Se bem que uma seca intensa partilhe algo da culpa, a questão que clama ser perguntada é porque uma nação de apenas pouco menos de um milhão de pessoas, que é suposta ter recebido mais doações de fundos “per capita” nos últimos cinco anos do que qualquer outra, está a passar fome?

 

QUANTO MAIS AS COISAS MUDAM...

 

Desde o referendo da independência de 1999, uma ajuda monetária estimada em 3 mil milhões de dólares tem estado a redemoinhar em torno de gabinetes administrativos, dispendiosos restaurantes estrangeiros de Dili e em contas bancárias em dólares americanos de consultores internacionais, raramente fazendo a viagem desesperadoramente necessária para além dos limites da cidade que é a capital do país. Num departamento governamental, um único consultor internacional ganha em um mês tanto quanto 20 dos seus colegas timorenses ganham juntos num ano inteiro. Outro consultor cobrou ao PNUD 8.000 dólares pelo seu bilhete aéreo em primeira classe a partir do paraíso fiscal onde reside. E estas histórias seguem­‑se umas às outras. Uma recente avaliação da Comissão Europeia do Trust Fund for East Timor, administrado pelo Banco Mundial, observava que um terço dos fundos concedidos foram devorados pelas remunerações dos consultores, sem falar nos custos indirectos e nas aquisições obrigatórias. Mas o problema é muito mais profundo do que o desperdício financeiro da indústria da ajuda.

 

As elites do desenvolvimento em Dili não têm dúvidas em culpar o passado. Não há dúvida, os militares indonésios que partiram destruíram 70 por cento da infra­‑estrutura e deslocaram dois terços da população durante a sua saída sangrenta em 1999. Na verdade, desde que os portugueses aportaram pela primeira vez àquela pequena ilha há quase 500 anos atrás, a luta timorense para ultrapassar a fome e controlar os seus sistemas de produção de alimentos tem estado intimamente ligada à sua luta contra a ocupação estrangeira.

 

Para os agricultores de Hatabuiliko e umas 40.000 famílias nas províncias montanhosas, o café é o símbolo desta luta.

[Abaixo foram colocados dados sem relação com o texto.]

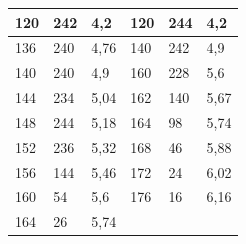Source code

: \documentclass[a4paper,12pt]{article}
\begin{document}
\begin{table}[h]
\begin{center}
\begin{tabular}{|lll|lll|}
\multicolumn{1}{|l|}{120}                                              & \multicolumn{1}{l|}{242}                      & 4,2                      & \multicolumn{1}{l|}{120}                      & \multicolumn{1}{l|}{244}                      & 4,2                      \\ \hline
\multicolumn{1}{|l|}{136}                                              & \multicolumn{1}{l|}{240}                      & 4,76                     & \multicolumn{1}{l|}{140}                      & \multicolumn{1}{l|}{242}                      & 4,9                      \\ \hline
\multicolumn{1}{|l|}{140}                                              & \multicolumn{1}{l|}{240}                      & 4,9                      & \multicolumn{1}{l|}{160}                      & \multicolumn{1}{l|}{228}                      & 5,6                      \\ \hline
\multicolumn{1}{|l|}{144}                                              & \multicolumn{1}{l|}{234}                      & 5,04                     & \multicolumn{1}{l|}{162}                      & \multicolumn{1}{l|}{140}                      & 5,67                     \\ \hline
\multicolumn{1}{|l|}{148}                                              & \multicolumn{1}{l|}{244}                      & 5,18                     & \multicolumn{1}{l|}{164}                      & \multicolumn{1}{l|}{98}                       & 5,74                     \\ \hline
\multicolumn{1}{|l|}{152}                                              & \multicolumn{1}{l|}{236}                      & 5,32                     & \multicolumn{1}{l|}{168}                      & \multicolumn{1}{l|}{46}                       & 5,88                     \\ \hline
\multicolumn{1}{|l|}{156}                                              & \multicolumn{1}{l|}{144}                      & 5,46                     & \multicolumn{1}{l|}{172}                      & \multicolumn{1}{l|}{24}                       & 6,02                     \\ \hline
\multicolumn{1}{|l|}{160}                                              & \multicolumn{1}{l|}{54}                       & 5,6                      & \multicolumn{1}{l|}{176}                      & \multicolumn{1}{l|}{16}                       & 6,16                     \\ \hline
\multicolumn{1}{|l|}{164}                                              & \multicolumn{1}{l|}{26}                       & 5,74                     & \multicolumn{1}{l|}{}                         & \multicolumn{1}{l|}{}                         &                          \\ \hline

\end{tabular}
\end{center}
\end{table}
\end{document}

Os portugueses expandiram a indústria no século XIX com a habitual fórmula colonial da expulsão da terra, trabalho e cultivo forçados. Os militares indonésios assumiram o comando da indústria em 1976 com tão ruinosa exploração que os agricultores do café foram efectivamente forçados a financiar o seu próprio genocídio. Isto deixou o sector num estado que a Comissão de Planeamento de Timor descreveu em 2002 como «não viável».

 

A partir da votação da independência, em 1999, os doadores prescreveram o desmantelamento dos apoios estatais para o sector, o que, combinado com um excesso de produção no mercado global desregulado do café, conduziu os agricultores à miséria. O café, a principal exportação do país, rendeu uns deprimentes 5 milhões de dólares em 2003 (o total das exportações foi apenas de 6 milhões de dólares), o resultado de preços que são uns meros 19% do seu nível de 1980 e em 2002 foi o mais baixo de sempre em termos reais.

 

 

TIMOR LIVRE, MERCADO LIVRE

 

Sob os planos dos grandes doadores para a reconstrução de Timor, o mercado foi radicalmente liberalizado, todo o apoio estatal foi reduzido, e o governo cortado pela metade, restrito a 17.000 funcionários sob as condicionalidades macro­‑económicas impostas pelo Banco Mundial-FMI e a um miserável orçamento nacional de 75 milhões de dólares. Não há necessidade de muito governo, segundo a elite do desenvolvimento, quando o Estado deveria limitar-se a ser o estimulador de um «dinâmico sector privado» voltado para uma economia conduzida para a exportação e alimentada pelo investimento directo estrangeiro.

 

No ano passado conversei com um grupo de agricultores do arroz no distrito de Bobonaro sobre como estavam a desvencilhar-se neste bravo mundo globalizado. Eles lamentaram que o arroz importado da Tailândia e do Vietname – agora representando 55% do consumo interno – seja mais barato do que tudo o que podem produzir. Enquanto os antigos ocupantes indonésios investiam pesadamente em infra­‑estrutura, mercadorias básicas subsidiadas e insumos agrícolas, e proporcionavam um preço base garantido aos agricultores, os novos ocupantes descartaram tudo isto. Nestes dias, os agricultores visitam o privatizado Centro de Apoio Agrícola, concebido pelo Banco Mundial, para comprar factores de produção agrícola a preços tão elevados que empurram os seus custos de produção acima do preço de venda do arroz.

 

Com a vida rural em dificuldade, os timorenses afluíram a Dili à procura de empregos. Em Julho do ano passado visitei Domingos Frietas, um velho amigo que cria uma família de cinco pessoas numa casa arruinada em Dili. Esgravatando por mais trabalho, o seu salário mensal de 50 dólares como professor a tempo parcial simplesmente não é suficiente. Uma economia dolarizada e liberalizada, combinada com os gastos inflacionários da invasão da ajuda, puxaram os preços para um nível bem acima do salário do timorense médio. Só o arroz está a 15 dólares por um saco que dura um mês. Os níveis de desnutrição na capital estão entre os mais elevados do país.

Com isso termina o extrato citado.